100 education and teaching students learnt the importance of phonics with leading literacy educator David Hornsby.
The Teaching Phonics in Context workshop explored how crucial phonics are to children’s learning processes, while demonstrating how being taught through authentic literature lead to improved student outcomes.
As pre-service teachers, RMIT Bachelor of Education and Master of Teaching Practice (Primary Education) students had the opportunity to use this emerging research to inform their teaching habits and become knowledgeable advocates for literacy.
David Hornsby, who has worked in education for 51 years, presented the workshop, offering advice on effective phonics teaching methods in a way that genuinely improved student understanding.
Third-year Bachelor of Education (Primary) student Kathryn O’Donnell said the workshop made her feel more optimistic about the future of her career.
“I feel more confident in knowing what to do in the classroom and I feel like I am better equipped with a lot of resources that will assist in the classroom that I had no idea about before,” she said.
“I will be able to have a discussion about phonics programs and be an advocate within a school for phonics with this knowledge.”
Hornsby’s reputation as a respected education consultant also made him an ideal workshop host, and O’Donnell said he held a wealth of information and kept students “highly engaged”.
“He is very good at explaining things in ways that everyone can understand, as well as making everyone feel like they are involved and contributing to the workshop.”
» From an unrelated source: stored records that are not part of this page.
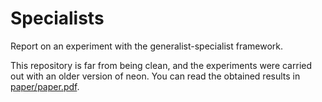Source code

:# Specialists
Report on an experiment with the generalist-specialist framework.

This repository is far from being clean, and the experiments were carried out with an older version of neon. You can read the obtained results in [paper/paper.pdf](https://github.com/seba-1511/specialists/blob/master/paper/paper.pdf).
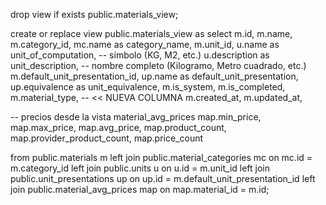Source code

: drop view if exists public.materials_view;

create or replace view public.materials_view as
select
  m.id,
  m.name,
  m.category_id,
  mc.name as category_name,
  m.unit_id,
  u.name as unit_of_computation,     -- símbolo (KG, M2, etc.)
  u.description as unit_description, -- nombre completo (Kilogramo, Metro cuadrado, etc.)
  m.default_unit_presentation_id,
  up.name as default_unit_presentation,
  up.equivalence as unit_equivalence,
  m.is_system,
  m.is_completed,
  m.material_type,                   -- << NUEVA COLUMNA
  m.created_at,
  m.updated_at,

  -- precios desde la vista material_avg_prices
  map.min_price,
  map.max_price,
  map.avg_price,
  map.product_count,
  map.provider_product_count,
  map.price_count

from public.materials m
left join public.material_categories mc
  on mc.id = m.category_id
left join public.units u
  on u.id = m.unit_id
left join public.unit_presentations up
  on up.id = m.default_unit_presentation_id
left join public.material_avg_prices map
  on map.material_id = m.id;

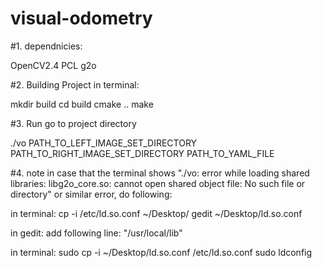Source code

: # visual-odometry

#1. dependnicies:

OpenCV2.4
PCL
g2o

#2. Building Project
in terminal:

mkdir build
cd build
cmake ..
make

#3. Run
go to project directory

./vo PATH_TO_LEFT_IMAGE_SET_DIRECTORY PATH_TO_RIGHT_IMAGE_SET_DIRECTORY PATH_TO_YAML_FILE


#4. note
in case that the terminal shows "./vo: error while loading shared libraries: libg2o_core.so: cannot open shared object file: No such file or directory" or similar error, do following:

in terminal:
cp -i /etc/ld.so.conf ~/Desktop/
gedit ~/Desktop/ld.so.conf

in gedit:
add following line:
"/usr/local/lib"

in terminal:
sudo cp -i ~/Desktop/ld.so.conf /etc/ld.so.conf
sudo ldconfig






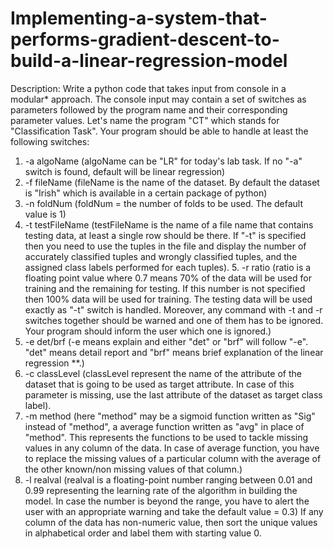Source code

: # Implementing-a-system-that-performs-gradient-descent-to-build-a-linear-regression-model
Description: Write a python code that takes input from console in a modular* approach. The console input may contain a set of switches as parameters followed by the program name and their corresponding parameter values. Let's name the program "CT" which stands for "Classification Task". Your program should be able to handle at least the following switches:  
1. -a algoName (algoName can be "LR" for today's lab task. If no "-a" switch is found, default will be linear regression) 
2. -f fileName (fileName is the name of the dataset. By default the dataset is "Irish" which is available in a certain package of python) 
3. -n foldNum (foldNum = the number of folds to be used. The default value is 1) 
4. -t testFileName (testFileName is the name of a file name that contains testing data, at least a single row should be there. If "-t" is specified then you need to use the tuples in the file and display the number of accurately classified tuples and wrongly classified tuples, and the assigned class labels performed for each tuples).  5. -r ratio (ratio is a floating point value where 0.7 means 70% of the data will be used for training and the remaining for testing. If this number is not specified then 100% data will be used for training. The testing data will be used exactly as "-t" switch is handled. Moreover, any command with -t and -r switches together should be warned and one of them has to be ignored. Your program should inform the user which one is ignored.) 
6. -e det/brf (-e means explain and either "det" or "brf" will follow "-e". "det" means detail report and "brf" means brief explanation of the linear regression **.) 
7. -c classLevel (classLevel represent the name of the attribute of the dataset that is going to be used as target attribute. In case of this parameter is missing, use the last attribute of the dataset as target class label). 
8. -m method (here "method" may be a sigmoid function written as "Sig" instead of "method", a average function written as "avg" in place of "method". This represents the functions to be used to tackle missing values in any column of the data. In case of average function, you have to replace the missing values of a particular column with the average of the other known/non missing values of that column.) 
9. -l realval (realval is a floating-point number ranging between 0.01 and 0.99 representing the learning rate of the algorithm in building the model. In case the number is beyond the range, you have to alert the user with an appropriate warning and take the default value = 0.3)   If any column of the data has non-numeric value, then sort the unique values in alphabetical order and label them with starting value 0.
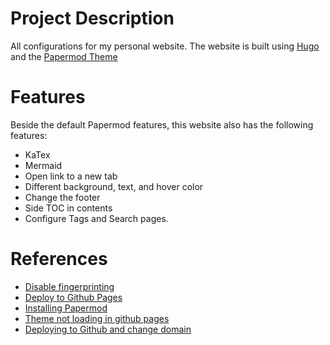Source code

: # Project Description
All configurations for my personal website. The website is built using [Hugo](https://gohugo.io/) and the [Papermod Theme](https://github.com/adityatelange/hugo-PaperMod)

# Features
Beside the default Papermod features, this website also has the following features:
- KaTex
- Mermaid
- Open link to a new tab
- Different background, text, and hover color
- Change the footer
- Side TOC in contents
- Configure Tags and Search pages.

# References
- [Disable fingerprinting](https://stackoverflow.com/questions/65040931/hugo-failed-to-find-a-valid-digest-in-the-integrity-attribute-for-resource)
- [Deploy to Github Pages](https://www.petanikode.com/hugo-hosting-github/)
- [Installing Papermod](https://adityatelange.github.io/hugo-PaperMod/posts/papermod/papermod-installation/)
- [Theme not loading in github pages](https://discourse.gohugo.io/t/theme-not-loading-for-github-pages-site/29691)
- [Deploying to Github and change domain](https://www.youtube.com/watch?v=LSJ5S8VG5aU&t=772s)
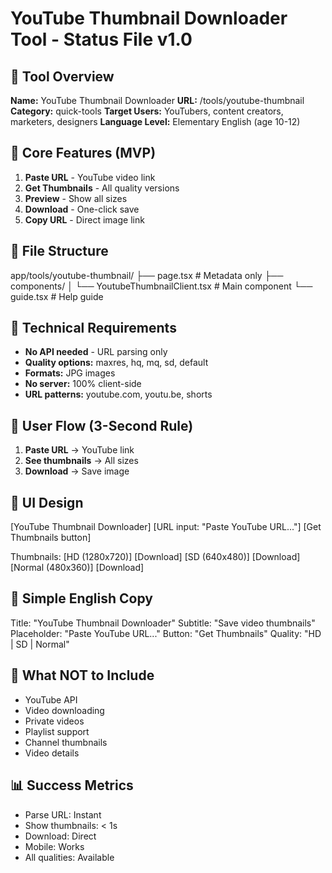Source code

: # YouTube Thumbnail Downloader Tool - Status File v1.0

## 📌 Tool Overview

**Name:** YouTube Thumbnail Downloader
**URL:** /tools/youtube-thumbnail
**Category:** quick-tools
**Target Users:** YouTubers, content creators, marketers, designers
**Language Level:** Elementary English (age 10-12)

## 🎯 Core Features (MVP)

1. **Paste URL** - YouTube video link
2. **Get Thumbnails** - All quality versions
3. **Preview** - Show all sizes
4. **Download** - One-click save
5. **Copy URL** - Direct image link

## 📁 File Structure

app/tools/youtube-thumbnail/
├── page.tsx # Metadata only
├── components/
│ └── YoutubeThumbnailClient.tsx # Main component
└── guide.tsx # Help guide

## 🔧 Technical Requirements

- **No API needed** - URL parsing only
- **Quality options:** maxres, hq, mq, sd, default
- **Formats:** JPG images
- **No server:** 100% client-side
- **URL patterns:** youtube.com, youtu.be, shorts

## 💭 User Flow (3-Second Rule)

1. **Paste URL** → YouTube link
2. **See thumbnails** → All sizes
3. **Download** → Save image

## 🎨 UI Design

[YouTube Thumbnail Downloader]
[URL input: "Paste YouTube URL..."]
[Get Thumbnails button]

Thumbnails:
[HD (1280x720)] [Download]
[SD (640x480)] [Download]
[Normal (480x360)] [Download]

## 📝 Simple English Copy

Title: "YouTube Thumbnail Downloader"
Subtitle: "Save video thumbnails"
Placeholder: "Paste YouTube URL..."
Button: "Get Thumbnails"
Quality: "HD | SD | Normal"

## 🚫 What NOT to Include

- YouTube API
- Video downloading
- Private videos
- Playlist support
- Channel thumbnails
- Video details

## 📊 Success Metrics

- Parse URL: Instant
- Show thumbnails: < 1s
- Download: Direct
- Mobile: Works
- All qualities: Available
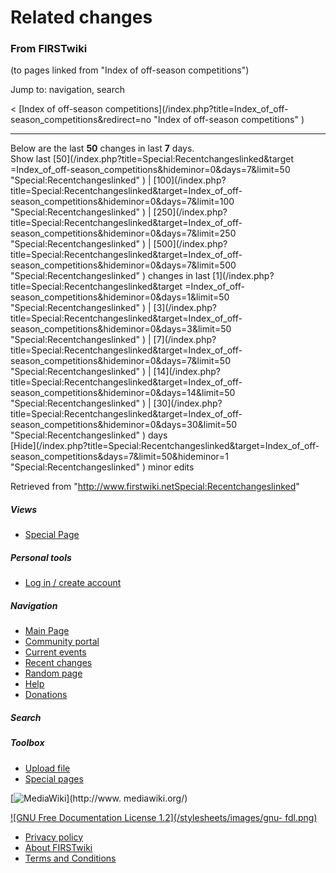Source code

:# Related changes

### From FIRSTwiki

(to pages linked from "Index of off-season competitions")

Jump to: navigation, search

&lt; [Index of off-season competitions](/index.php?title=Index_of_off-
season_competitions&redirect=no "Index of off-season competitions" )  

* * *

Below are the last **50** changes in last **7** days.  
Show last [50](/index.php?title=Special:Recentchangeslinked&target
=Index_of_off-season_competitions&hideminor=0&days=7&limit=50
"Special:Recentchangeslinked" ) |
[100](/index.php?title=Special:Recentchangeslinked&target=Index_of_off-
season_competitions&hideminor=0&days=7&limit=100 "Special:Recentchangeslinked"
) | [250](/index.php?title=Special:Recentchangeslinked&target=Index_of_off-
season_competitions&hideminor=0&days=7&limit=250 "Special:Recentchangeslinked"
) | [500](/index.php?title=Special:Recentchangeslinked&target=Index_of_off-
season_competitions&hideminor=0&days=7&limit=500 "Special:Recentchangeslinked"
) changes in last [1](/index.php?title=Special:Recentchangeslinked&target
=Index_of_off-season_competitions&hideminor=0&days=1&limit=50
"Special:Recentchangeslinked" ) |
[3](/index.php?title=Special:Recentchangeslinked&target=Index_of_off-
season_competitions&hideminor=0&days=3&limit=50 "Special:Recentchangeslinked"
) | [7](/index.php?title=Special:Recentchangeslinked&target=Index_of_off-
season_competitions&hideminor=0&days=7&limit=50 "Special:Recentchangeslinked"
) | [14](/index.php?title=Special:Recentchangeslinked&target=Index_of_off-
season_competitions&hideminor=0&days=14&limit=50 "Special:Recentchangeslinked"
) | [30](/index.php?title=Special:Recentchangeslinked&target=Index_of_off-
season_competitions&hideminor=0&days=30&limit=50 "Special:Recentchangeslinked"
) days  
[Hide](/index.php?title=Special:Recentchangeslinked&target=Index_of_off-
season_competitions&days=7&limit=50&hideminor=1 "Special:Recentchangeslinked"
) minor edits

Retrieved from
"<http://www.firstwiki.netSpecial:Recentchangeslinked>"

##### Views

  * [Special Page](Special:Recentchangeslinked/Index_of_off-season_competitions)

##### Personal tools

  * [Log in / create account](/index.php?title=Special:Userlogin&returnto=Special:Recentchangeslinked)

[](Main_Page "Main Page" )

##### Navigation

  * [Main Page](Main_Page)
  * [Community portal](FIRSTwiki:Community_portal)
  * [Current events](Current_events)
  * [Recent changes](Special:Recentchanges)
  * [Random page](Special:Random)
  * [Help](Help:Contents)
  * [Donations](FIRSTwiki:Site_support)

##### Search



##### Toolbox

  * [Upload file](Special:Upload)
  * [Special pages](Special:Specialpages)

[![MediaWiki](/skins/common/images/poweredby_mediawiki_88x31.png)](http://www.
mediawiki.org/)

[![GNU Free Documentation License 1.2](/stylesheets/images/gnu-
fdl.png)](http://www.gnu.org/copyleft/fdl.html)

  * [Privacy policy](FIRSTwiki:Privacy_policy "FIRSTwiki:Privacy policy" )
  * [About FIRSTwiki](FIRSTwiki:About "FIRSTwiki:About" )
  * [Terms and Conditions](FIRSTwiki:Terms_and_conditions "FIRSTwiki:Terms and conditions" )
For RMIT students, this was an exclusive chance to get personalised guidance from a successful figure in the education sector.
Many students felt “inspired” and “invigorated” following the workshop, and O’Donnell described it as a “priceless experience” for all attendees.
“The fact that we were able to have this opportunity as students for free was absolutely amazing,” she said.
“Being able to have a certificate saying that I have been present at a David Hornsby workshop is giving me a competitive edge.”
Hornsby’s workshop followed an announcement by the federal government earlier this year, declaring the possible introduction of a compulsory phonics test for year one primary school students.